Judge Laurie Fontaine ruled that Foster and Jessup could not use the necessity defense, because testimony “could confuse or mislead the jury into believing the legitimate concerns regarding climate change are an excuse or defense to the crimes charged.” That was exactly the case the valve-turners had hoped to bring before the jurors.

Civics 101: jury selection

Jury selection took almost two full days. Fifty prospective jurors were called; forty-seven were questioned; twenty-four made it to the final pool; twelve were selected.

Some of the defense attorney’s questions revealed the limits of one of the most sacred principles in our criminal justice system: “Can you presume the defendants are innocent?”

“No. We must be here for a reason.”

“These people are not from the area. If they made the effort to drive here, they meant to do something.”

“I believe in law enforcement. The defendants wouldn’t be here if they hadn’t done something wrong.”

A less common response: “These fellows are presumed innocent, and I’m not going to make a judgment until I hear all the information.”

Another line of questioning focused on whether potential jurors could distinguish the valve-turning action from the longer-lasting Dakota Access Pipeline demonstrations in the southern part of the state: “Can you separate this incident from the events at the Dakota Access Pipeline?”

“Not really. I just have feelings…”

Yet another line of questioning probed prospective jurors’ views on the protest. When asked whether they had heard of the sit-ins during the Civil Rights Movement and the Freedom Riders, or seen the movie “Selma,” jurors shook their heads no. When asked to describe their views on protest, prospective jurors’ comments tended to run along these lines: “It’s OK to protest, but when you break the law, you have to pay the consequences…” “It’s OK to protest but we have to follow the law…” The sanctity of private property trumps public interest, public good.

No territory for mothers

Everyone involved in this four-state action consciously broke the law, as a defense attorney tried to explain to the jury, in order to “change the narrative, to get people to think differently about oil and about climate change.” The prosecutor told the jury that, “If you don’t find these people guilty, chaos will ensue.” He drew a crude diagram on a white board, showing how the valve-turners’ actions were at the top of slippery slope leading from Ted Kaczynski to Sharia Law. “Liberty is the right to do what the law allows, and without laws we have chaos.”

In closing argument, a defense attorney compared today’s climate denial with yesterday’s tobacco cover-up.
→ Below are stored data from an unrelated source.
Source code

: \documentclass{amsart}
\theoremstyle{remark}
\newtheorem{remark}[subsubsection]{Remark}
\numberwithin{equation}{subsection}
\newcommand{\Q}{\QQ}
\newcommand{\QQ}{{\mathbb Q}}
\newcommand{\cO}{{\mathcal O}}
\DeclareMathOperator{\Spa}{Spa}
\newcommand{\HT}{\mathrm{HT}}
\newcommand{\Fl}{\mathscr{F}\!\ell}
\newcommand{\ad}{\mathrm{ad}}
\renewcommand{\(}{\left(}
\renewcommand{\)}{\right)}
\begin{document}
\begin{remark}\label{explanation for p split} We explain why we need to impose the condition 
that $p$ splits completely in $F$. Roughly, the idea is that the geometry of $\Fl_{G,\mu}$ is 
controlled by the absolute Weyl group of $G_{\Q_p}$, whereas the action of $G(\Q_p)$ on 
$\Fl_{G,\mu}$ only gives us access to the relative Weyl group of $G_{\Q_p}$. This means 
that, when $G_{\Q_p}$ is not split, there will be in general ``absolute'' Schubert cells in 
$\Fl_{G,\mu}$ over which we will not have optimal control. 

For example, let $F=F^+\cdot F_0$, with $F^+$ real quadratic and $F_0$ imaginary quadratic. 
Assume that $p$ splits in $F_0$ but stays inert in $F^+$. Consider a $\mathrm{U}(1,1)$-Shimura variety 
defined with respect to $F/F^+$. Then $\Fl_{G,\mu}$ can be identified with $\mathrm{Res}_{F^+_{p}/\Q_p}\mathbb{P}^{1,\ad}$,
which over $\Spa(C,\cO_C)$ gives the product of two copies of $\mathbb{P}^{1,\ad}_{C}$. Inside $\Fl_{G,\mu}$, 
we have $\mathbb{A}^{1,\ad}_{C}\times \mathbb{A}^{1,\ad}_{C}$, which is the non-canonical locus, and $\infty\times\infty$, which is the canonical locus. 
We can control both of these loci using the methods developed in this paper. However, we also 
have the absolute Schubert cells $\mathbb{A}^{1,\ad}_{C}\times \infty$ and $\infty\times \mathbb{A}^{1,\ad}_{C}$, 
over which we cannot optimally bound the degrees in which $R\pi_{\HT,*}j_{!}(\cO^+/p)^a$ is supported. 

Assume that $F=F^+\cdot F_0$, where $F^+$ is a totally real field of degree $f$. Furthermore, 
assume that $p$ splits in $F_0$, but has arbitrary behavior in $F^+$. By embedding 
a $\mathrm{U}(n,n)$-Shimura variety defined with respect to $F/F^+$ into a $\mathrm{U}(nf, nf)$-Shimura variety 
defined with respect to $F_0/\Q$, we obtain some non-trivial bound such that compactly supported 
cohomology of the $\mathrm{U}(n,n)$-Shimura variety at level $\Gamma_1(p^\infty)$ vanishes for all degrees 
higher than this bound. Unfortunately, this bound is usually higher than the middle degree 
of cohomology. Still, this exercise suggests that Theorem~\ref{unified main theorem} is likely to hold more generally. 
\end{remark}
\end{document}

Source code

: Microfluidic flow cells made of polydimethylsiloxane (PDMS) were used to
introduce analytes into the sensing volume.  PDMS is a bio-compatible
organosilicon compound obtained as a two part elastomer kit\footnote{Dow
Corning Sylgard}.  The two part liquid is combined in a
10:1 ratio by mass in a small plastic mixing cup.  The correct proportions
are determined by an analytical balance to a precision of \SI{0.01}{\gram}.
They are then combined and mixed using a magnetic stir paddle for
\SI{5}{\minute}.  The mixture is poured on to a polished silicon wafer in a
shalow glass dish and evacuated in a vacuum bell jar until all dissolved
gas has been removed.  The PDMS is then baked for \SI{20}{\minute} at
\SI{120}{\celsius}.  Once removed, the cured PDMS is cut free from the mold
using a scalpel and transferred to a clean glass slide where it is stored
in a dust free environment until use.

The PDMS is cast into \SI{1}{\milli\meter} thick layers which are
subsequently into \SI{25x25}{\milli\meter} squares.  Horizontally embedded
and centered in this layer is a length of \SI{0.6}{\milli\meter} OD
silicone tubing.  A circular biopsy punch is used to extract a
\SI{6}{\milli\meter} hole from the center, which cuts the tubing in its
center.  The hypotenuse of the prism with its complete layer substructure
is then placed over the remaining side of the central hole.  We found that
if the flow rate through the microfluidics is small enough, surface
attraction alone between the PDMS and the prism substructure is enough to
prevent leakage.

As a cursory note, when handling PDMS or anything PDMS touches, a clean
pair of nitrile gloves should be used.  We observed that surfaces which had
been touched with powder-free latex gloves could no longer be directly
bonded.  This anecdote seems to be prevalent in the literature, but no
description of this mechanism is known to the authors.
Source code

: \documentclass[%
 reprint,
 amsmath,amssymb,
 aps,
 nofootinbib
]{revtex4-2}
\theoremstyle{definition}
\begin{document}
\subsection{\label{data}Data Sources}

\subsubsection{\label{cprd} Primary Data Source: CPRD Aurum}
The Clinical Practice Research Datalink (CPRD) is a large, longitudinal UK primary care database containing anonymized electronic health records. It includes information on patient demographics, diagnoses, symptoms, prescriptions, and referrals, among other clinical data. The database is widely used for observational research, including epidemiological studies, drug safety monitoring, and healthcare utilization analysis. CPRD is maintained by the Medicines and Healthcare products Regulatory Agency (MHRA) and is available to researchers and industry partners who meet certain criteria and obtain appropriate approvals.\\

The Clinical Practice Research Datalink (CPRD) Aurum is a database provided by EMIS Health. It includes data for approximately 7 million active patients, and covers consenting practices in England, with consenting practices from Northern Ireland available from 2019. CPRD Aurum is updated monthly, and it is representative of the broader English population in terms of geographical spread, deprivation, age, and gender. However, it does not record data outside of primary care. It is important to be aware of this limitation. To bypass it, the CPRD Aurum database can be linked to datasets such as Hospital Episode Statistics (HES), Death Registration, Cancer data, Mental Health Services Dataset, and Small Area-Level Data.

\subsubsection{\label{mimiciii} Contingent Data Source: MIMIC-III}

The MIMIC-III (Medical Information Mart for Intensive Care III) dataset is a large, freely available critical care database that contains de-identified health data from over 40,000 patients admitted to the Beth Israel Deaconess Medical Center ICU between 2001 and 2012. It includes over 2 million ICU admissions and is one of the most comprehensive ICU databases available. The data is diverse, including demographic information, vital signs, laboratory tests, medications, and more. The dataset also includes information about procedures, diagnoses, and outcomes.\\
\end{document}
He walked the jurors through a Congressional hearing in 1994 where seven CEOs of tobacco companies were asked whether or not nicotine was addictive. One by one they answered “No. Nicotine is not addictive.” We know now, the attorney said, that they knew and they lied. The story about tobacco’s dangers changed, and that’s what these gentlemen are trying to do. They are trying to change the narrative about the dangers associated with burning fossil fuels.

Well, said the prosecutor in response, this would be like blowing up the trucks carrying cigarettes, and who would think that was OK? Pipelines themselves don’t make the oil—they just move it. How are they at fault?

Eppur si muove

Two men must now face the consequences of their actions — sentencing will take place January 18 of next year. Michael is a former mental health counselor who conducts conferences in schools about the importance of trees. Sam is a student of algebra at the University of Vermont. They are aware of the physical reality and social implications of climate change; they understand their actions to be necessary and urgent.

In this context, unfair and ill-informed as the sentence may be, it does not matter. Michael and Sam both know, as Galileo knew in MDC, that the shallow lucubration of the Inquisition could not alter the scientific reality of planetary movement. In the same fashion, the contemporary inquisitors of the modern state and their narrative of denial cannot eliminate the reality of climate change.

Emily Lardner and Enrique Quintero are Sam Jessup’s mom and step-dad. They live and write in Washington state.